Your goal —
Could you repeat every record below exactly as written?
***** Records shown
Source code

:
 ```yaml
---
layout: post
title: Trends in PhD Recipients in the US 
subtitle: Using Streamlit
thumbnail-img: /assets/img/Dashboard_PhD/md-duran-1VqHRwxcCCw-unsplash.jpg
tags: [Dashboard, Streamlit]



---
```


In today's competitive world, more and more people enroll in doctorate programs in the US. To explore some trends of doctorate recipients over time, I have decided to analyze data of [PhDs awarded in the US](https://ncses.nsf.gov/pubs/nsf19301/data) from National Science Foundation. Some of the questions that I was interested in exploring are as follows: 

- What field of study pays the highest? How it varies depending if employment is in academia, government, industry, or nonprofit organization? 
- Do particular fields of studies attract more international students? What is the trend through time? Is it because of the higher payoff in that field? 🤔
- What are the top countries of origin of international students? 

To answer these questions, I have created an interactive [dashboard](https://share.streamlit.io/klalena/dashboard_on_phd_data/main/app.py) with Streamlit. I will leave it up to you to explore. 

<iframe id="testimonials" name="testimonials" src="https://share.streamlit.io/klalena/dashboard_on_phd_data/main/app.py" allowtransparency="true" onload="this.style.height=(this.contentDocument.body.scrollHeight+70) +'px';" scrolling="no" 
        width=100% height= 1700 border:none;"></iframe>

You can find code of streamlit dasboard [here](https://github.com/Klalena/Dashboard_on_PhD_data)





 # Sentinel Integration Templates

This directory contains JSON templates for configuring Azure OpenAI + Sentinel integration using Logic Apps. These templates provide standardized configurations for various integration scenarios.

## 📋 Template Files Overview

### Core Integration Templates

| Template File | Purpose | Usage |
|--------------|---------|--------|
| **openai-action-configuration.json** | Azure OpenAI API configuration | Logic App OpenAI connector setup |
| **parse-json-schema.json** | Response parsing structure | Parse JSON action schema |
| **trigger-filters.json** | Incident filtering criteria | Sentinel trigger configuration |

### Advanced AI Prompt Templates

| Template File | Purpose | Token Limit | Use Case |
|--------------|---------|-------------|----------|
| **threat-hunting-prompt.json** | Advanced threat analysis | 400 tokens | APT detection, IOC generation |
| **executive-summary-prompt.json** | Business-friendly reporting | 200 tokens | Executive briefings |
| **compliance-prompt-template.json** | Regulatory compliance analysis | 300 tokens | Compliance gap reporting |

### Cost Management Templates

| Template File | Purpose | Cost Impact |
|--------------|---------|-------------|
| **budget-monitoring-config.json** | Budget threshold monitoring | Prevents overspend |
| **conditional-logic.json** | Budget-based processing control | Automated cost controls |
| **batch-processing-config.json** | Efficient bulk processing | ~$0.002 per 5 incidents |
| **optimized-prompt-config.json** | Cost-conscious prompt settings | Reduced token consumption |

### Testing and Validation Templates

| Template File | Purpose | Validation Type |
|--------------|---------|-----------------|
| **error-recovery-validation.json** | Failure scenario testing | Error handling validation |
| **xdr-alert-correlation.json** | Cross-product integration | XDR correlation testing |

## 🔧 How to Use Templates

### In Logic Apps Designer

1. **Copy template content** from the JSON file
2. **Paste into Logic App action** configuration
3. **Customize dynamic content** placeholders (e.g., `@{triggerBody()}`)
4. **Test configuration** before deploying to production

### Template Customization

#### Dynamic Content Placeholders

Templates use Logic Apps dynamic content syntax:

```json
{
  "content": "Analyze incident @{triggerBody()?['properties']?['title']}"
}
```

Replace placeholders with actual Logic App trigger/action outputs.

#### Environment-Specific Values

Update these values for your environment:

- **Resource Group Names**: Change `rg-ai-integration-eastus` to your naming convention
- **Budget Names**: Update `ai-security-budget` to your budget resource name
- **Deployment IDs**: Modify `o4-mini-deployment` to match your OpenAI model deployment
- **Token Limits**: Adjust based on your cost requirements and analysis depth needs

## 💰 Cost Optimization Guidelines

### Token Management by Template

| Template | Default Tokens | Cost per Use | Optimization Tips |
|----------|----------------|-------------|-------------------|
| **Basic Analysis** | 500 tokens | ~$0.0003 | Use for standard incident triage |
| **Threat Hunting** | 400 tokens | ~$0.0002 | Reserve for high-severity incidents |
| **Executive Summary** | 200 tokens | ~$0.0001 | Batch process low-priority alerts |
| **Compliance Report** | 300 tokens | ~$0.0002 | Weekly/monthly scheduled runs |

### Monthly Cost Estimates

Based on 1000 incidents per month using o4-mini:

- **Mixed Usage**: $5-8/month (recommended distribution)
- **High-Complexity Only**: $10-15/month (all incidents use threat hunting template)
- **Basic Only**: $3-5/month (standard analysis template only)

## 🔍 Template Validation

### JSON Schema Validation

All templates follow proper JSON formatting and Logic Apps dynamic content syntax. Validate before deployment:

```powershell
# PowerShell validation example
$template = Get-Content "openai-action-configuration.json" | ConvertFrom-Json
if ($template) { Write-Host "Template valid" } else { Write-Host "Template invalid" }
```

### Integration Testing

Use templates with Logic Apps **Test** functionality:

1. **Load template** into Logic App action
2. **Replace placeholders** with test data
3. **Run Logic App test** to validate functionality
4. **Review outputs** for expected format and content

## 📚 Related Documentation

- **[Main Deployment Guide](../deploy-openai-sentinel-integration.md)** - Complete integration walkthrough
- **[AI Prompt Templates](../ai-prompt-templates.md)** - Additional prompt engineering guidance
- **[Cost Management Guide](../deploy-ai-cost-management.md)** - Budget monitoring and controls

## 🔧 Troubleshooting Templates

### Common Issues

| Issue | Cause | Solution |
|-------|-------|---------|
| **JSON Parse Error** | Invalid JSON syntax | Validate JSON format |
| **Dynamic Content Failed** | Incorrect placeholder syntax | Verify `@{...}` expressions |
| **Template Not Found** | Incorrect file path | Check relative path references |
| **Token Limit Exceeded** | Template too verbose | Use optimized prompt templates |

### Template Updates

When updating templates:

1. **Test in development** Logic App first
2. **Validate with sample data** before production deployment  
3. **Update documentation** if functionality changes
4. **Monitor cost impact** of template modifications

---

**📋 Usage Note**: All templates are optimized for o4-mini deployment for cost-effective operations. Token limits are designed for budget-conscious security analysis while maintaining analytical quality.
**********
Answer box —
Source code

:
 ```yaml
---
layout: post
title: Trends in PhD Recipients in the US 
subtitle: Using Streamlit
thumbnail-img: /assets/img/Dashboard_PhD/md-duran-1VqHRwxcCCw-unsplash.jpg
tags: [Dashboard, Streamlit]



---
```


In today's competitive world, more and more people enroll in doctorate programs in the US. To explore some trends of doctorate recipients over time, I have decided to analyze data of [PhDs awarded in the US](https://ncses.nsf.gov/pubs/nsf19301/data) from National Science Foundation. Some of the questions that I was interested in exploring are as follows: 

- What field of study pays the highest? How it varies depending if employment is in academia, government, industry, or nonprofit organization? 
- Do particular fields of studies attract more international students? What is the trend through time? Is it because of the higher payoff in that field? 🤔
- What are the top countries of origin of international students? 

To answer these questions, I have created an interactive [dashboard](https://share.streamlit.io/klalena/dashboard_on_phd_data/main/app.py) with Streamlit. I will leave it up to you to explore. 

<iframe id="testimonials" name="testimonials" src="https://share.streamlit.io/klalena/dashboard_on_phd_data/main/app.py" allowtransparency="true" onload="this.style.height=(this.contentDocument.body.scrollHeight+70) +'px';" scrolling="no" 
        width=100% height= 1700 border:none;"></iframe>

You can find code of streamlit dasboard [here](https://github.com/Klalena/Dashboard_on_PhD_data)





 # Sentinel Integration Templates

This directory contains JSON templates for configuring Azure OpenAI + Sentinel integration using Logic Apps. These templates provide standardized configurations for various integration scenarios.

## 📋 Template Files Overview

### Core Integration Templates

| Template File | Purpose | Usage |
|--------------|---------|--------|
| **openai-action-configuration.json** | Azure OpenAI API configuration | Logic App OpenAI connector setup |
| **parse-json-schema.json** | Response parsing structure | Parse JSON action schema |
| **trigger-filters.json** | Incident filtering criteria | Sentinel trigger configuration |

### Advanced AI Prompt Templates

| Template File | Purpose | Token Limit | Use Case |
|--------------|---------|-------------|----------|
| **threat-hunting-prompt.json** | Advanced threat analysis | 400 tokens | APT detection, IOC generation |
| **executive-summary-prompt.json** | Business-friendly reporting | 200 tokens | Executive briefings |
| **compliance-prompt-template.json** | Regulatory compliance analysis | 300 tokens | Compliance gap reporting |

### Cost Management Templates

| Template File | Purpose | Cost Impact |
|--------------|---------|-------------|
| **budget-monitoring-config.json** | Budget threshold monitoring | Prevents overspend |
| **conditional-logic.json** | Budget-based processing control | Automated cost controls |
| **batch-processing-config.json** | Efficient bulk processing | ~$0.002 per 5 incidents |
| **optimized-prompt-config.json** | Cost-conscious prompt settings | Reduced token consumption |

### Testing and Validation Templates

| Template File | Purpose | Validation Type |
|--------------|---------|-----------------|
| **error-recovery-validation.json** | Failure scenario testing | Error handling validation |
| **xdr-alert-correlation.json** | Cross-product integration | XDR correlation testing |

## 🔧 How to Use Templates

### In Logic Apps Designer

1. **Copy template content** from the JSON file
2. **Paste into Logic App action** configuration
3. **Customize dynamic content** placeholders (e.g., `@{triggerBody()}`)
4. **Test configuration** before deploying to production

### Template Customization

#### Dynamic Content Placeholders

Templates use Logic Apps dynamic content syntax:

```json
{
  "content": "Analyze incident @{triggerBody()?['properties']?['title']}"
}
```

Replace placeholders with actual Logic App trigger/action outputs.

#### Environment-Specific Values

Update these values for your environment:

- **Resource Group Names**: Change `rg-ai-integration-eastus` to your naming convention
- **Budget Names**: Update `ai-security-budget` to your budget resource name
- **Deployment IDs**: Modify `o4-mini-deployment` to match your OpenAI model deployment
- **Token Limits**: Adjust based on your cost requirements and analysis depth needs

## 💰 Cost Optimization Guidelines

### Token Management by Template

| Template | Default Tokens | Cost per Use | Optimization Tips |
|----------|----------------|-------------|-------------------|
| **Basic Analysis** | 500 tokens | ~$0.0003 | Use for standard incident triage |
| **Threat Hunting** | 400 tokens | ~$0.0002 | Reserve for high-severity incidents |
| **Executive Summary** | 200 tokens | ~$0.0001 | Batch process low-priority alerts |
| **Compliance Report** | 300 tokens | ~$0.0002 | Weekly/monthly scheduled runs |

### Monthly Cost Estimates

Based on 1000 incidents per month using o4-mini:

- **Mixed Usage**: $5-8/month (recommended distribution)
- **High-Complexity Only**: $10-15/month (all incidents use threat hunting template)
- **Basic Only**: $3-5/month (standard analysis template only)

## 🔍 Template Validation

### JSON Schema Validation

All templates follow proper JSON formatting and Logic Apps dynamic content syntax. Validate before deployment:

```powershell
# PowerShell validation example
$template = Get-Content "openai-action-configuration.json" | ConvertFrom-Json
if ($template) { Write-Host "Template valid" } else { Write-Host "Template invalid" }
```

### Integration Testing

Use templates with Logic Apps **Test** functionality:

1. **Load template** into Logic App action
2. **Replace placeholders** with test data
3. **Run Logic App test** to validate functionality
4. **Review outputs** for expected format and content

## 📚 Related Documentation

- **[Main Deployment Guide](../deploy-openai-sentinel-integration.md)** - Complete integration walkthrough
- **[AI Prompt Templates](../ai-prompt-templates.md)** - Additional prompt engineering guidance
- **[Cost Management Guide](../deploy-ai-cost-management.md)** - Budget monitoring and controls

## 🔧 Troubleshooting Templates

### Common Issues

| Issue | Cause | Solution |
|-------|-------|---------|
| **JSON Parse Error** | Invalid JSON syntax | Validate JSON format |
| **Dynamic Content Failed** | Incorrect placeholder syntax | Verify `@{...}` expressions |
| **Template Not Found** | Incorrect file path | Check relative path references |
| **Token Limit Exceeded** | Template too verbose | Use optimized prompt templates |

### Template Updates

When updating templates:

1. **Test in development** Logic App first
2. **Validate with sample data** before production deployment  
3. **Update documentation** if functionality changes
4. **Monitor cost impact** of template modifications

---

**📋 Usage Note**: All templates are optimized for o4-mini deployment for cost-effective operations. Token limits are designed for budget-conscious security analysis while maintaining analytical quality.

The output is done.